▶ **EXTRACTED DATA**:
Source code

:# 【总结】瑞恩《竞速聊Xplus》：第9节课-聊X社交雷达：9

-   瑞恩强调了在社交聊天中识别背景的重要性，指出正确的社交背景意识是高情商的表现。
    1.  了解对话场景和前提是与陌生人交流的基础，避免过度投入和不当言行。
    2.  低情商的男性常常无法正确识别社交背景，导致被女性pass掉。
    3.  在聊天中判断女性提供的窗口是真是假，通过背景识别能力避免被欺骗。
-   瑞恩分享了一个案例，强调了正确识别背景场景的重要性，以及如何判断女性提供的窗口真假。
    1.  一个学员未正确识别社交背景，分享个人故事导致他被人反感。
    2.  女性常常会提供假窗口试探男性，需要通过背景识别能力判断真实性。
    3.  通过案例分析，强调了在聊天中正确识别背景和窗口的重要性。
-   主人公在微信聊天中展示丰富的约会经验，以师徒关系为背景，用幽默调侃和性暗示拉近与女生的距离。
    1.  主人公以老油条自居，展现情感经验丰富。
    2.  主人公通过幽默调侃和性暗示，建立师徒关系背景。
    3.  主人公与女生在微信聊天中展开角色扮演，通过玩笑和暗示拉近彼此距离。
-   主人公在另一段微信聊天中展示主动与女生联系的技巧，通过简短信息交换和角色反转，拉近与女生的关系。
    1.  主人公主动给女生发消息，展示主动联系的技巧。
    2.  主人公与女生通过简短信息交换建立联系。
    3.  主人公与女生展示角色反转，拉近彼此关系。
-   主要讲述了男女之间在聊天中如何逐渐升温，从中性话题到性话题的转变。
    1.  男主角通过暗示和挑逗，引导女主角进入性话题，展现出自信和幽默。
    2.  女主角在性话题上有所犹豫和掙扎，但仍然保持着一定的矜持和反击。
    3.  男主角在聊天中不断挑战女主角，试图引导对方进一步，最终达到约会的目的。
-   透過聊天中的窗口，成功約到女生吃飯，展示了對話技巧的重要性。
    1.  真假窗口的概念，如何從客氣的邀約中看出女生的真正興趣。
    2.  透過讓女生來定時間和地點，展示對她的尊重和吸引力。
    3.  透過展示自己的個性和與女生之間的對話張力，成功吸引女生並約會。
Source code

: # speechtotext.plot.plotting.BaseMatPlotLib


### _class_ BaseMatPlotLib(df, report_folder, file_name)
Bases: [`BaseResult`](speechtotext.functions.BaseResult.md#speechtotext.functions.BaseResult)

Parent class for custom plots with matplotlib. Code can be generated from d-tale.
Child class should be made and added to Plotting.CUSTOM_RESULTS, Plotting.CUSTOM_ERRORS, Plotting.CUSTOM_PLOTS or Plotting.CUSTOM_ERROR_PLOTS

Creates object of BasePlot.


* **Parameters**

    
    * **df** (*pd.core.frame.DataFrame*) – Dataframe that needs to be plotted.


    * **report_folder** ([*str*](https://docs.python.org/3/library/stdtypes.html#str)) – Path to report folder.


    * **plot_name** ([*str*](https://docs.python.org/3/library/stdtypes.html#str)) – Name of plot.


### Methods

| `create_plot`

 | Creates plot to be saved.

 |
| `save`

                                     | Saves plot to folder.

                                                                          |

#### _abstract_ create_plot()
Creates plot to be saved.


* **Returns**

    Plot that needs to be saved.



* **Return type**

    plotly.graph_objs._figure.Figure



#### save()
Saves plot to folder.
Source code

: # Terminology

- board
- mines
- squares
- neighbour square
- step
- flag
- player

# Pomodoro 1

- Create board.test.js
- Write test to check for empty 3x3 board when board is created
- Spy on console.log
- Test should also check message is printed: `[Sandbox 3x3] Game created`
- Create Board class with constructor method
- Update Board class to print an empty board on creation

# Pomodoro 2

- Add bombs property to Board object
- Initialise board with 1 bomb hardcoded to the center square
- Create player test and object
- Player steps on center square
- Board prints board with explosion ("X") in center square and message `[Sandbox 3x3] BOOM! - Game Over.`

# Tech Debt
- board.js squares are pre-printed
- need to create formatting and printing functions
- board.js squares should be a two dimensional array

▶ **WORK TO COMPLETE**:
Tally every line in the listing that holds "python" and answer with the total only.

▶ **EXPECTED ANSWER**:
2